[Your instructions]:
Write out each line from the data below that includes the word "strategies".

[Available records]:
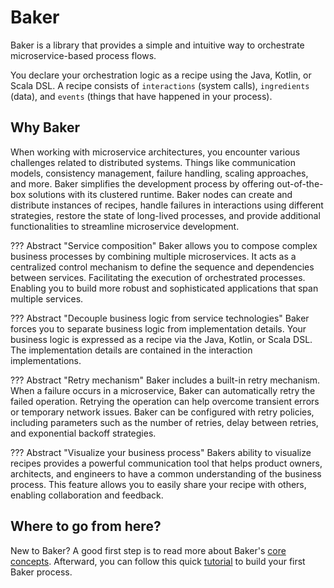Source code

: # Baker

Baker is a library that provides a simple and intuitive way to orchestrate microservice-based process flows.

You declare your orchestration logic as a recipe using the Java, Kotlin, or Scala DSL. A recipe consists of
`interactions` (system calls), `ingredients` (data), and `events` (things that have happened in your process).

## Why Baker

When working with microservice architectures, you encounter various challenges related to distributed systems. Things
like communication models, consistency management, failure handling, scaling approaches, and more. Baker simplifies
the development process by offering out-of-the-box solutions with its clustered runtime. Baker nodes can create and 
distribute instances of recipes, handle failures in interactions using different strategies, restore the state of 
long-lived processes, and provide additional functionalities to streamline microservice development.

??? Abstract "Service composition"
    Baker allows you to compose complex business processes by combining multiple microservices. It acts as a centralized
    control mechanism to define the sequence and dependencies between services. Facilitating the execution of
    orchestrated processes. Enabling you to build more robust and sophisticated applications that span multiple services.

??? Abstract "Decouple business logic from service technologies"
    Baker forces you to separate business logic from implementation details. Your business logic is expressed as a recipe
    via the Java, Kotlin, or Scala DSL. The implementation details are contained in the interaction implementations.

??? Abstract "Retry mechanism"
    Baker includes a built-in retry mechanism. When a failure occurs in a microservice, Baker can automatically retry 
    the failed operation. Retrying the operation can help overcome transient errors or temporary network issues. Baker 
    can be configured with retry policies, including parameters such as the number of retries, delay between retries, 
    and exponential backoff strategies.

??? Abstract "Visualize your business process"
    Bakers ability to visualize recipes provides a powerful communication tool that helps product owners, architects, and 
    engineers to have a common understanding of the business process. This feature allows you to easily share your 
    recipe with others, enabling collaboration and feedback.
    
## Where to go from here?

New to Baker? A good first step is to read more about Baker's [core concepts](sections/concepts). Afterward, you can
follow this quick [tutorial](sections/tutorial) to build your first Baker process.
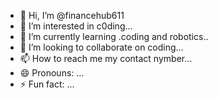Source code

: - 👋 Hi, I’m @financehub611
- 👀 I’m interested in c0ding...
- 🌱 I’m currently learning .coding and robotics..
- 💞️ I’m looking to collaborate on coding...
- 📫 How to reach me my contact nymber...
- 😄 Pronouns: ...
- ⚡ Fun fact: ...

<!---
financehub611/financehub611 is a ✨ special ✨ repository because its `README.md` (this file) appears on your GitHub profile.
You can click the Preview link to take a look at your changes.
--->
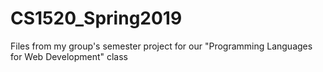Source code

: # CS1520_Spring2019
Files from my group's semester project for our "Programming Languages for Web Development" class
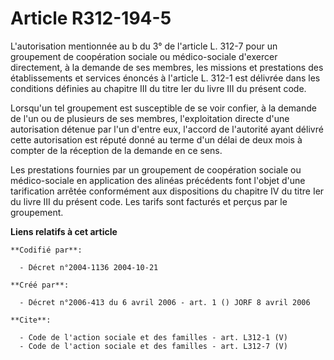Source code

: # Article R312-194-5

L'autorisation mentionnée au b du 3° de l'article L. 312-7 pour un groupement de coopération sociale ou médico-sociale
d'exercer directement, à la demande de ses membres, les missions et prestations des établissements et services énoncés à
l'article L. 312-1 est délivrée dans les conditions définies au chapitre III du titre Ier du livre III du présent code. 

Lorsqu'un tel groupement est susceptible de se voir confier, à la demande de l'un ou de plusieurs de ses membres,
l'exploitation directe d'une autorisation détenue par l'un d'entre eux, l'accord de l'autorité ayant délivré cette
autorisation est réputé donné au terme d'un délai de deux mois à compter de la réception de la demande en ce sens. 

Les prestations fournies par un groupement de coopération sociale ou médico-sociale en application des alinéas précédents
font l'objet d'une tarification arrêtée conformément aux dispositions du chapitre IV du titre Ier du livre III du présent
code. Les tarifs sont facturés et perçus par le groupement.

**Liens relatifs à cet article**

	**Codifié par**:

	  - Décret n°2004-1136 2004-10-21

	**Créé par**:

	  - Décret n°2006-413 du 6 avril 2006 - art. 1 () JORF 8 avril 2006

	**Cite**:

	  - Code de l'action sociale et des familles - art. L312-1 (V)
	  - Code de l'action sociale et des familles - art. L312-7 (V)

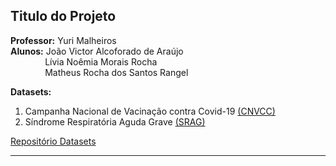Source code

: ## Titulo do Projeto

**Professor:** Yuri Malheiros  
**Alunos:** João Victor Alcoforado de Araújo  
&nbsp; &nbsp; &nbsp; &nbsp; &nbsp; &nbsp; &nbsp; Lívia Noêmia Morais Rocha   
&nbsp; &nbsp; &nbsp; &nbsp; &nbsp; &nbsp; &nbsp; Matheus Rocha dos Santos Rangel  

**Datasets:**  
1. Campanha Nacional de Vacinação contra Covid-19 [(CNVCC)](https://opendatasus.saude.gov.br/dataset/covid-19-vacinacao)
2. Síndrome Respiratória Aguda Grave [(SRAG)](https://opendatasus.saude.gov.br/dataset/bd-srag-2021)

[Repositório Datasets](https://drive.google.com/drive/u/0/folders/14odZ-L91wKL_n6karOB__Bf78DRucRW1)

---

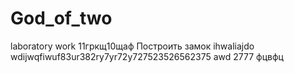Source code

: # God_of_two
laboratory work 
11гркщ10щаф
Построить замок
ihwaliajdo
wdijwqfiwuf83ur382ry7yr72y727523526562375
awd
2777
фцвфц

[Solution to the problem]:
distribute instances of recipes, handle failures in interactions using different strategies, restore the state of 
    and exponential backoff strategies.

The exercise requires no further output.